DATA FOR THE TASK
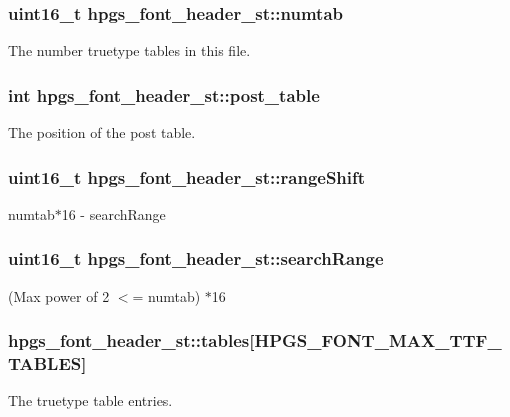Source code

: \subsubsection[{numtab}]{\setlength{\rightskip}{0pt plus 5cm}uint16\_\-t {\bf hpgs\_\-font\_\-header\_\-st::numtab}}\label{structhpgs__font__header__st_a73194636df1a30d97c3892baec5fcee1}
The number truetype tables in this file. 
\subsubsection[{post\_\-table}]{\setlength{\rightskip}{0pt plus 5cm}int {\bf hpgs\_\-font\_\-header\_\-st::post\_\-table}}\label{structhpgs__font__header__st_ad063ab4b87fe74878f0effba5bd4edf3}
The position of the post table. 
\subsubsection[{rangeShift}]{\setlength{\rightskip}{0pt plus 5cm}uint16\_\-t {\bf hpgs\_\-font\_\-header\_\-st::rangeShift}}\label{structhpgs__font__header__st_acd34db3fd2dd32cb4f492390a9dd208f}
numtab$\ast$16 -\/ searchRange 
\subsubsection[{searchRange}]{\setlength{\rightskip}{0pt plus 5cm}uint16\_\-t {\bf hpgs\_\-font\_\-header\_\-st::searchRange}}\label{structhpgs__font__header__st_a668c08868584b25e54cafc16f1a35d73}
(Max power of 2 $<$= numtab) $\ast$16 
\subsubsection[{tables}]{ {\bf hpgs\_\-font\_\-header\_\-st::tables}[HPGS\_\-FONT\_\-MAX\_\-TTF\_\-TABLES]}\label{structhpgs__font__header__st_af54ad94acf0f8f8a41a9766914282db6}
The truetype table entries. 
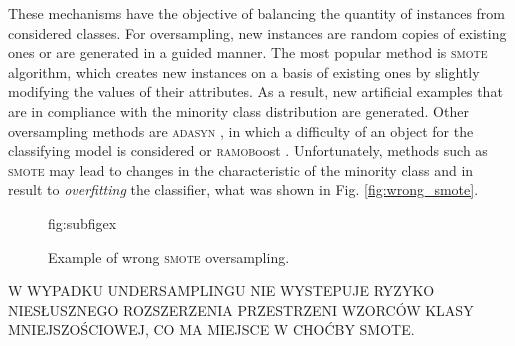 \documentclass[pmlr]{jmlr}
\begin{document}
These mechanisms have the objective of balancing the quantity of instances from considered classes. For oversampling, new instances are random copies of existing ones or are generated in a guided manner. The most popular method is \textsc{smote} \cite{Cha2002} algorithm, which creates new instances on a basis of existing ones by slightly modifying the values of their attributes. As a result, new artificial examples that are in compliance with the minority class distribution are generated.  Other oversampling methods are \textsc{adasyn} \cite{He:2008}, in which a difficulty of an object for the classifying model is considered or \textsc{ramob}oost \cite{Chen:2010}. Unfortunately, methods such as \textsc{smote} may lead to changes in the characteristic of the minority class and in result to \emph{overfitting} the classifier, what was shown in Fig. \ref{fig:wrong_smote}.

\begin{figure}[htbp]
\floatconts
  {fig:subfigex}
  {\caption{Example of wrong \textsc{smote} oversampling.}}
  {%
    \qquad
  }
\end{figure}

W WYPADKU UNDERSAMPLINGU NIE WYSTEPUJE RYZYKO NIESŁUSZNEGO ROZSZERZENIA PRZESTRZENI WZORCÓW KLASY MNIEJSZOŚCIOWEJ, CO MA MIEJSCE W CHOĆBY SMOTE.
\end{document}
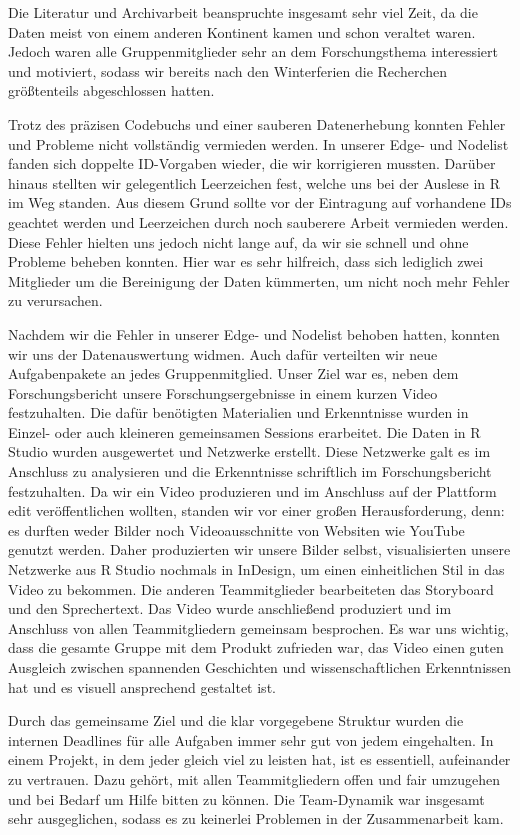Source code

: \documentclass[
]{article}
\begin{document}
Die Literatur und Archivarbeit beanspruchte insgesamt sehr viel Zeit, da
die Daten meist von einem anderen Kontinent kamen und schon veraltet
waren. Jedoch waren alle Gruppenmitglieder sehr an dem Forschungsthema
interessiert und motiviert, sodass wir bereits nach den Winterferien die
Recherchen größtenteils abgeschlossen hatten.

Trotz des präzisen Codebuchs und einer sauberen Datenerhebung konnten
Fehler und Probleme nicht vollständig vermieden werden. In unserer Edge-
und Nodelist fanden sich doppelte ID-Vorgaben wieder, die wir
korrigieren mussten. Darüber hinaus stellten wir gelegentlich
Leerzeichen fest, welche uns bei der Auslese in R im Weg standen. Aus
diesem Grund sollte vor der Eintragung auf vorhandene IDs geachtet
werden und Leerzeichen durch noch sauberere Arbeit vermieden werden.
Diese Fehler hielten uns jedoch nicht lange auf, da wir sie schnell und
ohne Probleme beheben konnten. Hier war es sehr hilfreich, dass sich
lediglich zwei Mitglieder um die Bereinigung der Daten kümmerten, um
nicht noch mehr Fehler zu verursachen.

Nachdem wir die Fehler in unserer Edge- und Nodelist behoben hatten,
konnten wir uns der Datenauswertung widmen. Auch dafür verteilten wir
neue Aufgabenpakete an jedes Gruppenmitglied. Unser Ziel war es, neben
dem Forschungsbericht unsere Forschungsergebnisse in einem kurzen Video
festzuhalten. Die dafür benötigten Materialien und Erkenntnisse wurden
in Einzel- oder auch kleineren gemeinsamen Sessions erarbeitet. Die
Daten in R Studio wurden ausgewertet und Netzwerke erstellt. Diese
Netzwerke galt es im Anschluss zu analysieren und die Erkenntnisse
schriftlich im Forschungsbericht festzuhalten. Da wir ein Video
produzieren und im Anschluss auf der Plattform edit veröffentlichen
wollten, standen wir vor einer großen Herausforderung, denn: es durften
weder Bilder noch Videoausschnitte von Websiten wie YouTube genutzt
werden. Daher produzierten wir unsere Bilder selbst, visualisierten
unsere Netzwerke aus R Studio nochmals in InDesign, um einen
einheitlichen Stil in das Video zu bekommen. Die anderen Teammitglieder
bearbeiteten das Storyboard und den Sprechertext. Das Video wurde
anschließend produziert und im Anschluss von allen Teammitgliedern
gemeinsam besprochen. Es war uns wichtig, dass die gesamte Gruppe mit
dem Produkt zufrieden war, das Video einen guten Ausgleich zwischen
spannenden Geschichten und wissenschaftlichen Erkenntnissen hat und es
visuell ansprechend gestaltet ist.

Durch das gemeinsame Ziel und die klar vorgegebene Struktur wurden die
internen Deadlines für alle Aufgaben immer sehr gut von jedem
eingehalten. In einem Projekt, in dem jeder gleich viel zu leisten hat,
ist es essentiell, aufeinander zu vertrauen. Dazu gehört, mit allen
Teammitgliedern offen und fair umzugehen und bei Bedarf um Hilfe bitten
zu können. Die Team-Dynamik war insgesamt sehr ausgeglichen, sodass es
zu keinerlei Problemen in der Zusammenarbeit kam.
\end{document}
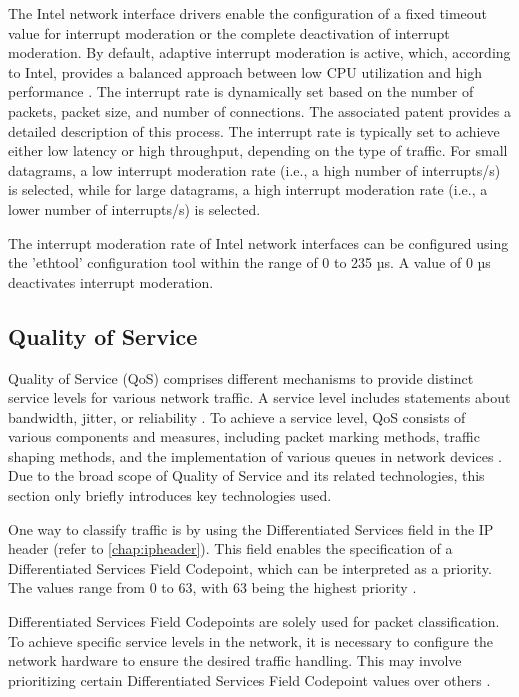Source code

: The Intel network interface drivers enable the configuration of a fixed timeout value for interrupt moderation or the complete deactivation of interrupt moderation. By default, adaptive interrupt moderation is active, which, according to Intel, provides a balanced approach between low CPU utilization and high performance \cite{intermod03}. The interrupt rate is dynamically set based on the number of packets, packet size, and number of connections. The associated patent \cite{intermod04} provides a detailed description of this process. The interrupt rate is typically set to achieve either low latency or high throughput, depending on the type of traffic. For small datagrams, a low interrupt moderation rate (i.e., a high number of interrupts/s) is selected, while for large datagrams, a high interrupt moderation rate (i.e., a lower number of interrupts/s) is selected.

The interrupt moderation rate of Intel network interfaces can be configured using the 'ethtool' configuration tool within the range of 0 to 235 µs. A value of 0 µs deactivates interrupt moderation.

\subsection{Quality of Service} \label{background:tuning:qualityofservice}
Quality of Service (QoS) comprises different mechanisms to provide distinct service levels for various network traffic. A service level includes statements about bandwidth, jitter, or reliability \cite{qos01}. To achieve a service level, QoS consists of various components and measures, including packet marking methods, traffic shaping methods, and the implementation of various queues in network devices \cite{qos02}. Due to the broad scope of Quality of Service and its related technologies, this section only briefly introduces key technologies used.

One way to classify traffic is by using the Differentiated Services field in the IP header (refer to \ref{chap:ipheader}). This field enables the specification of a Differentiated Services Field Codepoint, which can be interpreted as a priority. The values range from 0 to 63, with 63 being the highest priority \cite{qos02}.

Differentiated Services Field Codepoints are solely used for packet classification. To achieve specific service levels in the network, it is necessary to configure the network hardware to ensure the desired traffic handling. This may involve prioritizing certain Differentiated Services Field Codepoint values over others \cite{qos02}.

WORK REQUEST
Please give the data again unaltered, leaving out any images.

SOLVED PROBLEM
Source code

: \subsubsection[{numtab}]{\setlength{\rightskip}{0pt plus 5cm}uint16\_\-t {\bf hpgs\_\-font\_\-header\_\-st::numtab}}\label{structhpgs__font__header__st_a73194636df1a30d97c3892baec5fcee1}
The number truetype tables in this file. 
\subsubsection[{post\_\-table}]{\setlength{\rightskip}{0pt plus 5cm}int {\bf hpgs\_\-font\_\-header\_\-st::post\_\-table}}\label{structhpgs__font__header__st_ad063ab4b87fe74878f0effba5bd4edf3}
The position of the post table. 
\subsubsection[{rangeShift}]{\setlength{\rightskip}{0pt plus 5cm}uint16\_\-t {\bf hpgs\_\-font\_\-header\_\-st::rangeShift}}\label{structhpgs__font__header__st_acd34db3fd2dd32cb4f492390a9dd208f}
numtab$\ast$16 -\/ searchRange 
\subsubsection[{searchRange}]{\setlength{\rightskip}{0pt plus 5cm}uint16\_\-t {\bf hpgs\_\-font\_\-header\_\-st::searchRange}}\label{structhpgs__font__header__st_a668c08868584b25e54cafc16f1a35d73}
(Max power of 2 $<$= numtab) $\ast$16 
\subsubsection[{tables}]{ {\bf hpgs\_\-font\_\-header\_\-st::tables}[HPGS\_\-FONT\_\-MAX\_\-TTF\_\-TABLES]}\label{structhpgs__font__header__st_af54ad94acf0f8f8a41a9766914282db6}
The truetype table entries. 
 \documentclass[pmlr]{jmlr}
\begin{document}
These mechanisms have the objective of balancing the quantity of instances from considered classes. For oversampling, new instances are random copies of existing ones or are generated in a guided manner. The most popular method is \textsc{smote} \cite{Cha2002} algorithm, which creates new instances on a basis of existing ones by slightly modifying the values of their attributes. As a result, new artificial examples that are in compliance with the minority class distribution are generated.  Other oversampling methods are \textsc{adasyn} \cite{He:2008}, in which a difficulty of an object for the classifying model is considered or \textsc{ramob}oost \cite{Chen:2010}. Unfortunately, methods such as \textsc{smote} may lead to changes in the characteristic of the minority class and in result to \emph{overfitting} the classifier, what was shown in Fig. \ref{fig:wrong_smote}.

\begin{figure}[htbp]
\floatconts
  {fig:subfigex}
  {\caption{Example of wrong \textsc{smote} oversampling.}}
  {%
    \qquad
  }
\end{figure}

W WYPADKU UNDERSAMPLINGU NIE WYSTEPUJE RYZYKO NIESŁUSZNEGO ROZSZERZENIA PRZESTRZENI WZORCÓW KLASY MNIEJSZOŚCIOWEJ, CO MA MIEJSCE W CHOĆBY SMOTE.
\end{document}
Source code

: \documentclass[
]{article}
\begin{document}
Die Literatur und Archivarbeit beanspruchte insgesamt sehr viel Zeit, da
die Daten meist von einem anderen Kontinent kamen und schon veraltet
waren. Jedoch waren alle Gruppenmitglieder sehr an dem Forschungsthema
interessiert und motiviert, sodass wir bereits nach den Winterferien die
Recherchen größtenteils abgeschlossen hatten.

Trotz des präzisen Codebuchs und einer sauberen Datenerhebung konnten
Fehler und Probleme nicht vollständig vermieden werden. In unserer Edge-
und Nodelist fanden sich doppelte ID-Vorgaben wieder, die wir
korrigieren mussten. Darüber hinaus stellten wir gelegentlich
Leerzeichen fest, welche uns bei der Auslese in R im Weg standen. Aus
diesem Grund sollte vor der Eintragung auf vorhandene IDs geachtet
werden und Leerzeichen durch noch sauberere Arbeit vermieden werden.
Diese Fehler hielten uns jedoch nicht lange auf, da wir sie schnell und
ohne Probleme beheben konnten. Hier war es sehr hilfreich, dass sich
lediglich zwei Mitglieder um die Bereinigung der Daten kümmerten, um
nicht noch mehr Fehler zu verursachen.

Nachdem wir die Fehler in unserer Edge- und Nodelist behoben hatten,
konnten wir uns der Datenauswertung widmen. Auch dafür verteilten wir
neue Aufgabenpakete an jedes Gruppenmitglied. Unser Ziel war es, neben
dem Forschungsbericht unsere Forschungsergebnisse in einem kurzen Video
festzuhalten. Die dafür benötigten Materialien und Erkenntnisse wurden
in Einzel- oder auch kleineren gemeinsamen Sessions erarbeitet. Die
Daten in R Studio wurden ausgewertet und Netzwerke erstellt. Diese
Netzwerke galt es im Anschluss zu analysieren und die Erkenntnisse
schriftlich im Forschungsbericht festzuhalten. Da wir ein Video
produzieren und im Anschluss auf der Plattform edit veröffentlichen
wollten, standen wir vor einer großen Herausforderung, denn: es durften
weder Bilder noch Videoausschnitte von Websiten wie YouTube genutzt
werden. Daher produzierten wir unsere Bilder selbst, visualisierten
unsere Netzwerke aus R Studio nochmals in InDesign, um einen
einheitlichen Stil in das Video zu bekommen. Die anderen Teammitglieder
bearbeiteten das Storyboard und den Sprechertext. Das Video wurde
anschließend produziert und im Anschluss von allen Teammitgliedern
gemeinsam besprochen. Es war uns wichtig, dass die gesamte Gruppe mit
dem Produkt zufrieden war, das Video einen guten Ausgleich zwischen
spannenden Geschichten und wissenschaftlichen Erkenntnissen hat und es
visuell ansprechend gestaltet ist.

Durch das gemeinsame Ziel und die klar vorgegebene Struktur wurden die
internen Deadlines für alle Aufgaben immer sehr gut von jedem
eingehalten. In einem Projekt, in dem jeder gleich viel zu leisten hat,
ist es essentiell, aufeinander zu vertrauen. Dazu gehört, mit allen
Teammitgliedern offen und fair umzugehen und bei Bedarf um Hilfe bitten
zu können. Die Team-Dynamik war insgesamt sehr ausgeglichen, sodass es
zu keinerlei Problemen in der Zusammenarbeit kam.
\end{document}
Source code

: The Intel network interface drivers enable the configuration of a fixed timeout value for interrupt moderation or the complete deactivation of interrupt moderation. By default, adaptive interrupt moderation is active, which, according to Intel, provides a balanced approach between low CPU utilization and high performance \cite{intermod03}. The interrupt rate is dynamically set based on the number of packets, packet size, and number of connections. The associated patent \cite{intermod04} provides a detailed description of this process. The interrupt rate is typically set to achieve either low latency or high throughput, depending on the type of traffic. For small datagrams, a low interrupt moderation rate (i.e., a high number of interrupts/s) is selected, while for large datagrams, a high interrupt moderation rate (i.e., a lower number of interrupts/s) is selected.

The interrupt moderation rate of Intel network interfaces can be configured using the 'ethtool' configuration tool within the range of 0 to 235 µs. A value of 0 µs deactivates interrupt moderation.

\subsection{Quality of Service} \label{background:tuning:qualityofservice}
Quality of Service (QoS) comprises different mechanisms to provide distinct service levels for various network traffic. A service level includes statements about bandwidth, jitter, or reliability \cite{qos01}. To achieve a service level, QoS consists of various components and measures, including packet marking methods, traffic shaping methods, and the implementation of various queues in network devices \cite{qos02}. Due to the broad scope of Quality of Service and its related technologies, this section only briefly introduces key technologies used.

One way to classify traffic is by using the Differentiated Services field in the IP header (refer to \ref{chap:ipheader}). This field enables the specification of a Differentiated Services Field Codepoint, which can be interpreted as a priority. The values range from 0 to 63, with 63 being the highest priority \cite{qos02}.

Differentiated Services Field Codepoints are solely used for packet classification. To achieve specific service levels in the network, it is necessary to configure the network hardware to ensure the desired traffic handling. This may involve prioritizing certain Differentiated Services Field Codepoint values over others \cite{qos02}.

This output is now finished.